Cell-phone photo leads to arrests after robbery

10/12/2011
BY TAYLOR DUNGJEN
BLADE STAFF WRITER
Heather Beasley, left, and Steven Perales.
Heather Beasley, left, and Steven Perales.

GENOA -- Two suspects in an Ottawa County bank robbery yesterday were arrested later in the day by Northwood police who saw their vehicle and matched one of them with information from a bank employee's cell-phone photograph, Sheriff Stephen Levorchick said.

Charged in the robbery of Genoa Bank, 24950 State Rt. 51, are Heather Beasley, 24, and Steven Perales, 45, according to the Ottawa County Sheriff's Office. Both were held last night in the Ottawa County jail pending court appearances.

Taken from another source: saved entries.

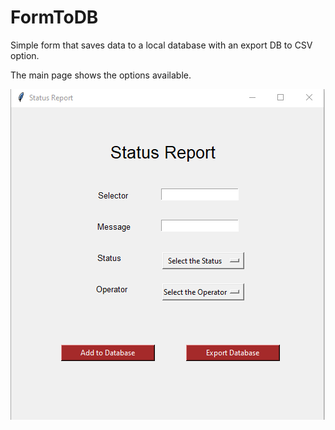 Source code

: # FormToDB
Simple form that saves data to a local database with an export DB to CSV option.

The main page shows the options available.

![Main Page](images/main_page.png?raw=true)
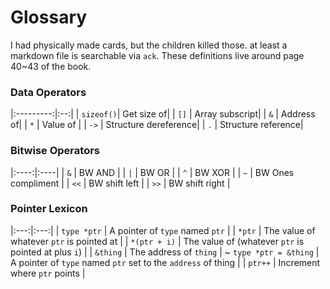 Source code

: # Glossary

I had physically made cards, but the children killed those. at least a markdown file is searchable via `ack`.
These definitions live around page 40~43 of the book.

### Data Operators
|:---------:|:--:|
| `sizeof()`| Get size of|
| `[]`      | Array subscript|
| `&`       | Address of|
| `*`       | Value of |
| `->`      | Structure dereference|
| `.`       | Structure reference|

### Bitwise Operators
|:----:|:----|
| `&`  | BW AND |
| `|`  | BW OR |
| `^`  | BW XOR |
| `~`  | BW Ones compliment |
| `<<` | BW shift left |
| `>>` | BW shift right |

### Pointer Lexicon
|:---:|:---:|
| `type *ptr`           | A pointer of `type` named `ptr` |
| `*ptr`                | The value of whatever `ptr` is pointed at |
| `*(ptr + i)`          | The value of (whatever `ptr` is pointed at plus `i`) |
| `&thing`              | The address of `thing` |
~ `type *ptr = &thing`  | A pointer of `type` named `ptr` set to the `address` of thing |
| `ptr++`               | Increment where `ptr` points |

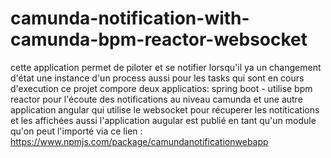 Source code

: # camunda-notification-with-camunda-bpm-reactor-websocket

cette application permet de piloter et se notifier lorsqu'il ya un changement d'état une instance d'un process aussi pour les tasks qui sont en cours d'execution
ce projet compore deux applicatios:  spring boot - utilise bpm reactor pour l'écoute des notifications au niveau camunda et une autre application angular qui utilise le websocket pour récuperer les notitications et les affichées
aussi l'application augular est publié en tant qu'un module qu'on peut l'importé via ce lien : 
https://www.npmjs.com/package/camundanotificationwebapp

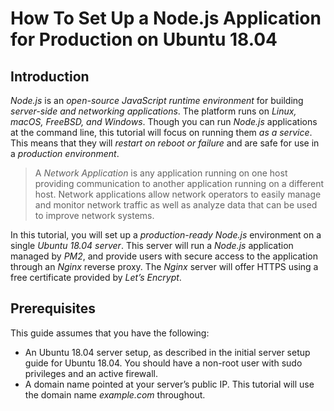 # How To Set Up a Node.js Application for Production on Ubuntu 18.04

## Introduction

*Node.js* is an *open-source JavaScript runtime environment* for building *server-side and networking applications*. The platform runs on *Linux, macOS, FreeBSD, and Windows*. Though you can run *Node.js* applications at the command line, this tutorial will focus on running them *as a service*. This means that they will *restart on reboot or failure* and are safe for use in a *production environment*.

> A *Network Application* is any application running on one host providing communication to another application running on a different host. Network applications allow network operators to easily manage and monitor network traffic as well as analyze data that can be used to improve network systems.

In this tutorial, you will set up a *production-ready Node.js* environment on a single *Ubuntu 18.04 server*. This server will run a *Node.js* application managed by *PM2*, and provide users with secure access to the application through an *Nginx* reverse proxy. The *Nginx* server will offer HTTPS using a free certificate provided by *Let’s Encrypt*.

## Prerequisites

This guide assumes that you have the following:

* An Ubuntu 18.04 server setup, as described in the initial server setup guide for Ubuntu 18.04. You should have a non-root user with sudo privileges and an active firewall.
* A domain name pointed at your server’s public IP. This tutorial will use the domain name *example.com* throughout.
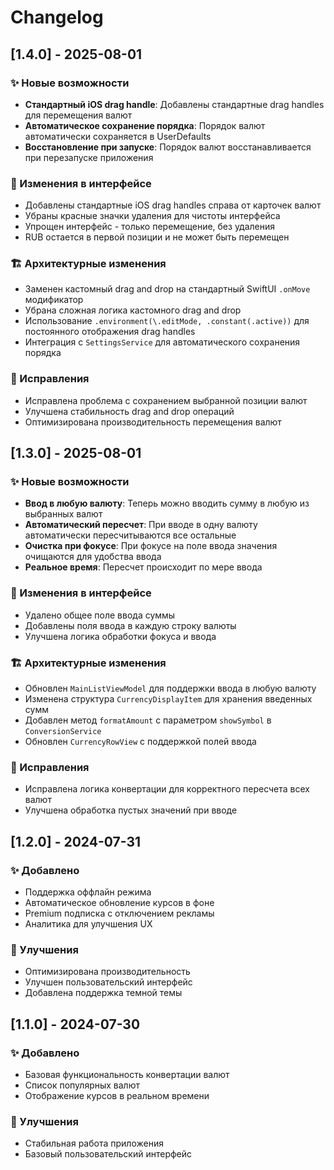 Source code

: # Changelog

## [1.4.0] - 2025-08-01

### ✨ Новые возможности
- **Стандартный iOS drag handle**: Добавлены стандартные drag handles для перемещения валют
- **Автоматическое сохранение порядка**: Порядок валют автоматически сохраняется в UserDefaults
- **Восстановление при запуске**: Порядок валют восстанавливается при перезапуске приложения

### 🔄 Изменения в интерфейсе
- Добавлены стандартные iOS drag handles справа от карточек валют
- Убраны красные значки удаления для чистоты интерфейса
- Упрощен интерфейс - только перемещение, без удаления
- RUB остается в первой позиции и не может быть перемещен

### 🏗 Архитектурные изменения
- Заменен кастомный drag and drop на стандартный SwiftUI `.onMove` модификатор
- Убрана сложная логика кастомного drag and drop
- Использование `.environment(\.editMode, .constant(.active))` для постоянного отображения drag handles
- Интеграция с `SettingsService` для автоматического сохранения порядка

### 🐛 Исправления
- Исправлена проблема с сохранением выбранной позиции валют
- Улучшена стабильность drag and drop операций
- Оптимизирована производительность перемещения валют

## [1.3.0] - 2025-08-01

### ✨ Новые возможности
- **Ввод в любую валюту**: Теперь можно вводить сумму в любую из выбранных валют
- **Автоматический пересчет**: При вводе в одну валюту автоматически пересчитываются все остальные
- **Очистка при фокусе**: При фокусе на поле ввода значения очищаются для удобства ввода
- **Реальное время**: Пересчет происходит по мере ввода

### 🔄 Изменения в интерфейсе
- Удалено общее поле ввода суммы
- Добавлены поля ввода в каждую строку валюты
- Улучшена логика обработки фокуса и ввода

### 🏗 Архитектурные изменения
- Обновлен `MainListViewModel` для поддержки ввода в любую валюту
- Изменена структура `CurrencyDisplayItem` для хранения введенных сумм
- Добавлен метод `formatAmount` с параметром `showSymbol` в `ConversionService`
- Обновлен `CurrencyRowView` с поддержкой полей ввода

### 🐛 Исправления
- Исправлена логика конвертации для корректного пересчета всех валют
- Улучшена обработка пустых значений при вводе

## [1.2.0] - 2024-07-31

### ✨ Добавлено
- Поддержка оффлайн режима
- Автоматическое обновление курсов в фоне
- Premium подписка с отключением рекламы
- Аналитика для улучшения UX

### 🔧 Улучшения
- Оптимизирована производительность
- Улучшен пользовательский интерфейс
- Добавлена поддержка темной темы

## [1.1.0] - 2024-07-30

### ✨ Добавлено
- Базовая функциональность конвертации валют
- Список популярных валют
- Отображение курсов в реальном времени

### 🔧 Улучшения
- Стабильная работа приложения
- Базовый пользовательский интерфейс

Authorities do not have a last-known address for Ms. Beasley, but a Facebook profile says she lives in Wooster, Ohio, which is about 150 miles southeast of Toledo. Mr. Perales' last-known address is 450 Georgetown Drive in Oregon.

Sheriff Levorchick said that as Ms. Beasley held up a teller, another bank employee who was engaged in paperwork in the lobby realized what was happening and took a picture of the suspect with her cell phone.

That picture "was one of the key components of information to help us identify the suspect," the sheriff said after praising the employee's quick thinking to snap the photo. "I wouldn't think of that," he said.

He declined to identify the employee, for her safety.

After the robbery, Genoa police broadcast a description of the suspect and the vehicle, which fled out on State Rt. 51 toward Northwood.

Northwood police stopped a vehicle that matched the getaway car's description at Brown Road and Wheeling Street.

At first, only Mr. Perales was seen in the vehicle, but Ms. Beasley "was also found," authorities said.

Ms. Beasley and Mr. Perales were each charged with one count of aggravated robbery.

After the arrests, the Ottawa County Drug Task Force assisted in obtaining and executing search warrants for a hotel where Ms. Beasley was staying as well as for the suspects' vehicle, the sheriff's department said.

The FBI, Ohio Bureau of Criminal Investigation, and a Port Clinton police detective also participated in the investigation.